• [THE PROBLEM]: The records that follow must be repeated exactly as they stand.

• [INPUT]:
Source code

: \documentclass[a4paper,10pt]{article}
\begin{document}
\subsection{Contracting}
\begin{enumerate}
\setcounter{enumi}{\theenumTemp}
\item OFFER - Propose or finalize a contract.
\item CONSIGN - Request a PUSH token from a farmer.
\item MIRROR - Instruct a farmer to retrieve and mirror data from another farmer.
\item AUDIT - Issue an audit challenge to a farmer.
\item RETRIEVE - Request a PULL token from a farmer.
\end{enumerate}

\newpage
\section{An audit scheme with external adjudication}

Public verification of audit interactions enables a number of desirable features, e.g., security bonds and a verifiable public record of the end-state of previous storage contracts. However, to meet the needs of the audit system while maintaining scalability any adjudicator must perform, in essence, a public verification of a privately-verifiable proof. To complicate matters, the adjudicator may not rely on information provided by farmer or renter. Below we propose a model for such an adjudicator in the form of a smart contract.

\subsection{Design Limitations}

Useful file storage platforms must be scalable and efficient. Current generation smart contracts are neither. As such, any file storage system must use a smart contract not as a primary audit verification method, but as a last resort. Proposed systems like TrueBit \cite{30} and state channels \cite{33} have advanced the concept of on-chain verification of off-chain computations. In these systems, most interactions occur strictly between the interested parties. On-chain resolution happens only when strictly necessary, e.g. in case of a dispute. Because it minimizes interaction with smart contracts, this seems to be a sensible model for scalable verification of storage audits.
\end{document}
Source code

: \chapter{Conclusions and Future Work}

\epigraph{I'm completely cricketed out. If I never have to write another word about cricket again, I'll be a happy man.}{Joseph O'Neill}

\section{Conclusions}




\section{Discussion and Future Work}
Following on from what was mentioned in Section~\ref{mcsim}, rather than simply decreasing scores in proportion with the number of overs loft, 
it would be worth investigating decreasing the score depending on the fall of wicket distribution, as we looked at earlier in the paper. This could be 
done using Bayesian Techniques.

• [REPLY TO THE TASK]:
Source code

: \documentclass[a4paper,10pt]{article}
\begin{document}
\subsection{Contracting}
\begin{enumerate}
\setcounter{enumi}{\theenumTemp}
\item OFFER - Propose or finalize a contract.
\item CONSIGN - Request a PUSH token from a farmer.
\item MIRROR - Instruct a farmer to retrieve and mirror data from another farmer.
\item AUDIT - Issue an audit challenge to a farmer.
\item RETRIEVE - Request a PULL token from a farmer.
\end{enumerate}

\newpage
\section{An audit scheme with external adjudication}

Public verification of audit interactions enables a number of desirable features, e.g., security bonds and a verifiable public record of the end-state of previous storage contracts. However, to meet the needs of the audit system while maintaining scalability any adjudicator must perform, in essence, a public verification of a privately-verifiable proof. To complicate matters, the adjudicator may not rely on information provided by farmer or renter. Below we propose a model for such an adjudicator in the form of a smart contract.

\subsection{Design Limitations}

Useful file storage platforms must be scalable and efficient. Current generation smart contracts are neither. As such, any file storage system must use a smart contract not as a primary audit verification method, but as a last resort. Proposed systems like TrueBit \cite{30} and state channels \cite{33} have advanced the concept of on-chain verification of off-chain computations. In these systems, most interactions occur strictly between the interested parties. On-chain resolution happens only when strictly necessary, e.g. in case of a dispute. Because it minimizes interaction with smart contracts, this seems to be a sensible model for scalable verification of storage audits.
\end{document}
Source code

: \chapter{Conclusions and Future Work}

\epigraph{I'm completely cricketed out. If I never have to write another word about cricket again, I'll be a happy man.}{Joseph O'Neill}

\section{Conclusions}




\section{Discussion and Future Work}
Following on from what was mentioned in Section~\ref{mcsim}, rather than simply decreasing scores in proportion with the number of overs loft, 
it would be worth investigating decreasing the score depending on the fall of wicket distribution, as we looked at earlier in the paper. This could be 
done using Bayesian Techniques.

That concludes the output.